(Stored data)
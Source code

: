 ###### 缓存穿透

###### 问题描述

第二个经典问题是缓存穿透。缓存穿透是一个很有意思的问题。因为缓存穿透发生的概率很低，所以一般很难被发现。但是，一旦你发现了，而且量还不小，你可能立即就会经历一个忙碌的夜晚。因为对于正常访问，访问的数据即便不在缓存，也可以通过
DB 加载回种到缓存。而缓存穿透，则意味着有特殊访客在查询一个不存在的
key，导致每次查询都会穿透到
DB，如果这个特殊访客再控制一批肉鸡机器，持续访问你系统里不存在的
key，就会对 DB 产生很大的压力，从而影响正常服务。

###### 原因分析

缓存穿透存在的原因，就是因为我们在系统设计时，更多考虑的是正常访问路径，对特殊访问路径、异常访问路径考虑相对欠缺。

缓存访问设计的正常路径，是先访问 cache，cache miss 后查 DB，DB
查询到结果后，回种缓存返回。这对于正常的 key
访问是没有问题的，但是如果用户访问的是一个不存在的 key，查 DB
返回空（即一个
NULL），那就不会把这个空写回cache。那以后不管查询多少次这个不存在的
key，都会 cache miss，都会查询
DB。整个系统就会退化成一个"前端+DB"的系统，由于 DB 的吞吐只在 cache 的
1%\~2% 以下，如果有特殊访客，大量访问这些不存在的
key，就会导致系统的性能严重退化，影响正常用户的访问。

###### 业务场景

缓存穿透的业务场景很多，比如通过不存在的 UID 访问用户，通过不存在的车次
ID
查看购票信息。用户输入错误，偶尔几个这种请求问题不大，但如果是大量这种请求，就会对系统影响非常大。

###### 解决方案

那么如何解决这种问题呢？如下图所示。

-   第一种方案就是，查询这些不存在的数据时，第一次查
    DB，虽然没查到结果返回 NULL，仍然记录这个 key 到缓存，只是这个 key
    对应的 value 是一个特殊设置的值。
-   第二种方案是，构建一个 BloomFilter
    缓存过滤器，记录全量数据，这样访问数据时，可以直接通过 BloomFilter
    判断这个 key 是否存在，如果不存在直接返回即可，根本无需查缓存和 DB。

• **INSTRUCTIONS FOR THE TASK**
Search the records for lines holding the word "NULL", then copy each line you find.

• **TASK RESULT**
NULL），那就不会把这个空写回cache。那以后不管查询多少次这个不存在的
    DB，虽然没查到结果返回 NULL，仍然记录这个 key 到缓存，只是这个 key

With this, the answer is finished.